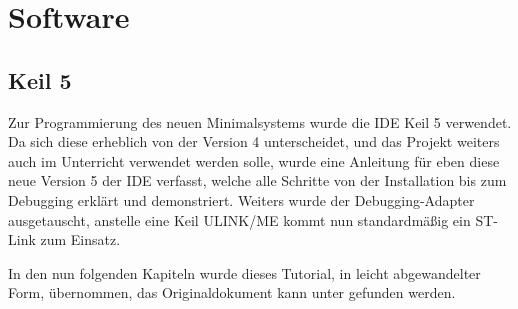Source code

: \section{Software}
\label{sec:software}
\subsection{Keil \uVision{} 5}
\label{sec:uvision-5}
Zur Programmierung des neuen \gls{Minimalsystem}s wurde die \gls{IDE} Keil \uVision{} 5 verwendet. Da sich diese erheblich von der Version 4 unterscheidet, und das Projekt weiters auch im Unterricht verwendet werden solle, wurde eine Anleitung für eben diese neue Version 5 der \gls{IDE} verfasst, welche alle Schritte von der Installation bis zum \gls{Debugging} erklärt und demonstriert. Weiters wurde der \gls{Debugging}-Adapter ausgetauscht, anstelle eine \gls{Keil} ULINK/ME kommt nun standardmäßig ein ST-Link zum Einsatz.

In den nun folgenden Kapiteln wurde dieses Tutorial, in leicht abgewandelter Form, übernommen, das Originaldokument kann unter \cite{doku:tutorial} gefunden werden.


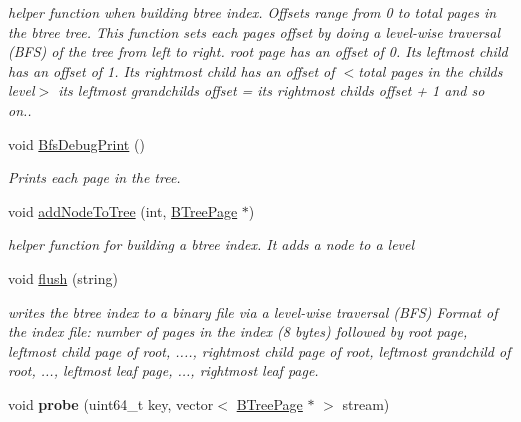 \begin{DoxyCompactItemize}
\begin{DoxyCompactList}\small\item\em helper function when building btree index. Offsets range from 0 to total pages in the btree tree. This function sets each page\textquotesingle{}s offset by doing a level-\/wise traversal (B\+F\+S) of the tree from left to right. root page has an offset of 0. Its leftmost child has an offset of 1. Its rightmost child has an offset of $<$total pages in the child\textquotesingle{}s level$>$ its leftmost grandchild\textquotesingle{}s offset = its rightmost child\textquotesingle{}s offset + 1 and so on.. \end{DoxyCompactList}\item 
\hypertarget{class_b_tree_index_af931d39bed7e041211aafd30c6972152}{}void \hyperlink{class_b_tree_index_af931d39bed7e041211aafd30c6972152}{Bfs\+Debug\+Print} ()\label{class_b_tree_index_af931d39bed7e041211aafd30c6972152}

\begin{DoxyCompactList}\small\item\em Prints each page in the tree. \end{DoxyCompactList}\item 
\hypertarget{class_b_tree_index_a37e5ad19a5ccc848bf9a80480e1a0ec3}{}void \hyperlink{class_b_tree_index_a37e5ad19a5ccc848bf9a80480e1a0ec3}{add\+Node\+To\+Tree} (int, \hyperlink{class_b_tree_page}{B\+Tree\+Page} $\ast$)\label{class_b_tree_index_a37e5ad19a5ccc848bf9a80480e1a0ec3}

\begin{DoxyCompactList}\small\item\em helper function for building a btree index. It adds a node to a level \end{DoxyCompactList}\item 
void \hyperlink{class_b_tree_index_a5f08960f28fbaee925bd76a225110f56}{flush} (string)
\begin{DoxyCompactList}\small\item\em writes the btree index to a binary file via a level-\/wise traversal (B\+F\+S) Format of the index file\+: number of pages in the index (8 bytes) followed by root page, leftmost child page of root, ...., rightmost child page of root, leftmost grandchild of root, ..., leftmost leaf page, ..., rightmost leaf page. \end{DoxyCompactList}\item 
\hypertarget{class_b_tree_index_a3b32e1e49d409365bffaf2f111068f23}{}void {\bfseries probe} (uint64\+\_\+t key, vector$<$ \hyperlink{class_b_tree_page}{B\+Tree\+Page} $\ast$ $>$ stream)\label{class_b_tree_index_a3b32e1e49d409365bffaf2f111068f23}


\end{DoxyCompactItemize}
=======
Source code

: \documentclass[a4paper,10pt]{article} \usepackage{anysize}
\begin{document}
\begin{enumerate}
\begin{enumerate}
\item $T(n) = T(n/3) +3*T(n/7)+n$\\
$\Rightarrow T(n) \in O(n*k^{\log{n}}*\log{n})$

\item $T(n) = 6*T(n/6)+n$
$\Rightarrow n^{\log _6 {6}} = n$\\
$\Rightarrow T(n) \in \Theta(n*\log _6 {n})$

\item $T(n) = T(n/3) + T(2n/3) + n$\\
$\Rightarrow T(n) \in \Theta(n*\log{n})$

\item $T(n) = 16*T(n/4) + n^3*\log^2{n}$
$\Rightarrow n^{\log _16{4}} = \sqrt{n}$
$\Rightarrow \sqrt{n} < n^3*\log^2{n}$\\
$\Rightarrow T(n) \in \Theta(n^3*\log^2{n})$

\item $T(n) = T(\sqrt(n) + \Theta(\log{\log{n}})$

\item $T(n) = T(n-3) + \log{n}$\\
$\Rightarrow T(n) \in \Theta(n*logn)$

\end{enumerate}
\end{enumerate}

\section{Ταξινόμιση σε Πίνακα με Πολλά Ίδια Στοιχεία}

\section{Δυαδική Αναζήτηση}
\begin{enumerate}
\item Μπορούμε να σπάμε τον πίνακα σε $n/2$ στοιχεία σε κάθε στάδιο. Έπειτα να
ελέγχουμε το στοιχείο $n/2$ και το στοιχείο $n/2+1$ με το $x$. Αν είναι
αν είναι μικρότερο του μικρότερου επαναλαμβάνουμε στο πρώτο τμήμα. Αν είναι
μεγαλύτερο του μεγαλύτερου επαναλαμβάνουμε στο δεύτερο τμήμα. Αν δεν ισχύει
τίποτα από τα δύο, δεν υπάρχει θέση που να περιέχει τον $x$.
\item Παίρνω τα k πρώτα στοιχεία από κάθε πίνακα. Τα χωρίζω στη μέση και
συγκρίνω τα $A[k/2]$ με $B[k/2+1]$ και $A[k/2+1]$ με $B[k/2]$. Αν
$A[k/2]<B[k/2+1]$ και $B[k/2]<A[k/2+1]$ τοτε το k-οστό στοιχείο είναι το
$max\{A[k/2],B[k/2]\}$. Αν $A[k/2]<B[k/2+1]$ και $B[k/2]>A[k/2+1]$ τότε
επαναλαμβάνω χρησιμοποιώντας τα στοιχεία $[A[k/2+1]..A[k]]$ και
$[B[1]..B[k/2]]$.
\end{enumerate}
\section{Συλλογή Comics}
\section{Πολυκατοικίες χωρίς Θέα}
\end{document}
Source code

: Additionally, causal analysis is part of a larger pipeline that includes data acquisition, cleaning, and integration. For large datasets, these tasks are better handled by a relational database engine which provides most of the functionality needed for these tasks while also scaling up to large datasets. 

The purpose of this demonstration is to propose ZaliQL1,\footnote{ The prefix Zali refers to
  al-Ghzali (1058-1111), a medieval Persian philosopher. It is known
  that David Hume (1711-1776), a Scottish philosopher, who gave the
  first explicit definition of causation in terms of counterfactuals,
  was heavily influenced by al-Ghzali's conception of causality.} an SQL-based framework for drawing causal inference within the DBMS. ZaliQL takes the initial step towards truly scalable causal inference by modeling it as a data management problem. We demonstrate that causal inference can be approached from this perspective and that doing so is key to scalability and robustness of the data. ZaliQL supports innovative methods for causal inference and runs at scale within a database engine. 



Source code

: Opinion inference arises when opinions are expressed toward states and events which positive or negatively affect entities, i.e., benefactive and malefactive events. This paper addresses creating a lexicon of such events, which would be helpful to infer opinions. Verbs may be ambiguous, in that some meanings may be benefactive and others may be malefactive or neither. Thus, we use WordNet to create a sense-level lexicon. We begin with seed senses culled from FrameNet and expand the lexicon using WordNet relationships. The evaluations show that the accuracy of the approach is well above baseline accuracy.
=======
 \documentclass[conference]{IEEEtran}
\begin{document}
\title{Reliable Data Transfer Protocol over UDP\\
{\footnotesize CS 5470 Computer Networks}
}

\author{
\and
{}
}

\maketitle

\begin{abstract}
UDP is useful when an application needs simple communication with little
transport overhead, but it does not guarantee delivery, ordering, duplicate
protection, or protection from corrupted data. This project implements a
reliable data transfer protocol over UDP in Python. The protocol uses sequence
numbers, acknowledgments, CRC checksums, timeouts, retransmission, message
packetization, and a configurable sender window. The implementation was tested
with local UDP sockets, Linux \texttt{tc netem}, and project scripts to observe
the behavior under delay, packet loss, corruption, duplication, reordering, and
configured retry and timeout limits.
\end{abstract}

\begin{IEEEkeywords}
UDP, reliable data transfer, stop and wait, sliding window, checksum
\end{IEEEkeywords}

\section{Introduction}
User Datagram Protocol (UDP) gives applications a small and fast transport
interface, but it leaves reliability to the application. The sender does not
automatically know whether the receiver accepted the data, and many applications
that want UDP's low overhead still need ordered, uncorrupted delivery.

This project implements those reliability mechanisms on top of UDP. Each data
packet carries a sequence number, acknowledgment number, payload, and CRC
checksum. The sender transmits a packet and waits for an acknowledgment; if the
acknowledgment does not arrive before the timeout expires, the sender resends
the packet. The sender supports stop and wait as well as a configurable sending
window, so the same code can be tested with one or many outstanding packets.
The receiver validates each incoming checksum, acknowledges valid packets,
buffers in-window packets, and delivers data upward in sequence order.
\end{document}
=======
Task goal:
Quote the listing above, but only from the line that shows "with local UDP" through the line that shows "automatically know whether".

Answer section:
with local UDP sockets, Linux \texttt{tc netem}, and project scripts to observe
the behavior under delay, packet loss, corruption, duplication, reordering, and
configured retry and timeout limits.
\end{abstract}

\begin{IEEEkeywords}
UDP, reliable data transfer, stop and wait, sliding window, checksum
\end{IEEEkeywords}

\section{Introduction}
User Datagram Protocol (UDP) gives applications a small and fast transport
interface, but it leaves reliability to the application. The sender does not
automatically know whether the receiver accepted the data, and many applications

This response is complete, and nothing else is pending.